Writing an expression parser evaluator using Scala and Cats

Introduction

To write a program that could take input such as "(1 + 3) * (4 * 5 - 6)" return the answer, we need a program that parses the data and evaluates it. Parsing is reading input and extracting data.

The structure of one possible example of a parser could be represented as this signature.

type Parser[A] = String => Option[(String, A)]

So Parser[A] is a function that consumes some text input and depending on that input may return the Some case of Option containing the parsed value and the rest of the input to be consumed by subsequent parsers, or else fail with None. A parser for parsing integers could be a Parser[Int] and may consume some characters from the string, returning the parsed number and the rest of the string.

Parsing step

”56+42”⤏Some((“+42”, 56))

The next useful thing to understand is the State Monad. and for our purposes the StateT monad transformer. You can think of it like this.

case class StateT[F[_], S, A](f: S => F[(S, A)])

StateT is a monad so it has flatMap for chaining StateT computations together. It therefore is also an Applicative (so we can use mapN and we can use it in a traverse) and a Functor (so we can use map).

It is useful for our purposes because it essentially is a wrapper for our Parser form above.

Parser as StateT

Parser[A]≅StateT[String, Option, A]

And we can use the flatMap functions on StateT to chain together parse steps.

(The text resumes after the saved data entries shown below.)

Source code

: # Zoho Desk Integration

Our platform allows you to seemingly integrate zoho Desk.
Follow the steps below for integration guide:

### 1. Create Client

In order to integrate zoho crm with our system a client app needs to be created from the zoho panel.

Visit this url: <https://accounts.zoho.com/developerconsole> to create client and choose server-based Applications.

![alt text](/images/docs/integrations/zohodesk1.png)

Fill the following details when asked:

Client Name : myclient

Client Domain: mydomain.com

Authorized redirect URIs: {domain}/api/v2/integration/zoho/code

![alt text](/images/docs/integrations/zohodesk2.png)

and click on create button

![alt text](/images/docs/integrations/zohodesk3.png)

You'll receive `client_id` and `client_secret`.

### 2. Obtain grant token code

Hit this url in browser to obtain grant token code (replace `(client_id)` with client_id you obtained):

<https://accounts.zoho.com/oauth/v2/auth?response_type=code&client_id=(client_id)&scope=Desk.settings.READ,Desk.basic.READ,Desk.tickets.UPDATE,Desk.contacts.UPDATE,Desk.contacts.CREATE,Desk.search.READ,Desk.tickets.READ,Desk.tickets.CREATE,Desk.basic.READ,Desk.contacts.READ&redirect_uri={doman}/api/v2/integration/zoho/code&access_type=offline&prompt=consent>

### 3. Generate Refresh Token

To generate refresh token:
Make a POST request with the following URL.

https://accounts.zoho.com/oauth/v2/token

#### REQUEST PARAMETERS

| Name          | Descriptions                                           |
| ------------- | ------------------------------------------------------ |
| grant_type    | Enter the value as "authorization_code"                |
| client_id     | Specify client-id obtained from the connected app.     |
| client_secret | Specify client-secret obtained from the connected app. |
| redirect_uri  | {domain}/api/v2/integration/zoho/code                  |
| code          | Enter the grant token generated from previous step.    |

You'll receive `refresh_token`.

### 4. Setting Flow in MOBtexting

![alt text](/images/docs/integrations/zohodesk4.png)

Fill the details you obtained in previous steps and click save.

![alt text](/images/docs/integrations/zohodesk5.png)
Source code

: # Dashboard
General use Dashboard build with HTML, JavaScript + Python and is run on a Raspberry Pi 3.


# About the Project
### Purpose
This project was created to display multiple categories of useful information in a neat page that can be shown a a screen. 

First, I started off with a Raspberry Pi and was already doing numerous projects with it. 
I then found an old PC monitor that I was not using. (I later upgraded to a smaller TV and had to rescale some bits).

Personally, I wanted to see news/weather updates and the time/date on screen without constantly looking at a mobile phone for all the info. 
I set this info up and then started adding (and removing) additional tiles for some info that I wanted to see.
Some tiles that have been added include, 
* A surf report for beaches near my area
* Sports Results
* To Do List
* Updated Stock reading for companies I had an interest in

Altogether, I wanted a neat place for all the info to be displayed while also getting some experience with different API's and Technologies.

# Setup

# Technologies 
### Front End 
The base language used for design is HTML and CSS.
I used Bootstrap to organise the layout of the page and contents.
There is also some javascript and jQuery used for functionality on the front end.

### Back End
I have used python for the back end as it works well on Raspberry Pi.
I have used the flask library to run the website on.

val parseAddition: Parser[Int] = for {
  x <- parseInt
  _ <- parseChar('+')
  y <- parseInt
} yield x + y

Parsing illustration

parseAddition.run(“56+42”)⤏Some((""), 100)

Writing our first parsers

def anyChar: Parser[Char] = StateT { s =>
  if s.isEmpty then None
  else Some((s.substring(1), s.charAt(0)))
}

The above parser is the most simple, it accepts the first character of the string and returns it along with the rest of the string, or fails if empty.

a non empty string

anyChar.run(“abc”)⤏Some((“bc”), ‘a’)

an empty string

anyChar.run("")⤏None

def ifChar(p: Char => Boolean): Parser[Char] = anyChar.filter(p)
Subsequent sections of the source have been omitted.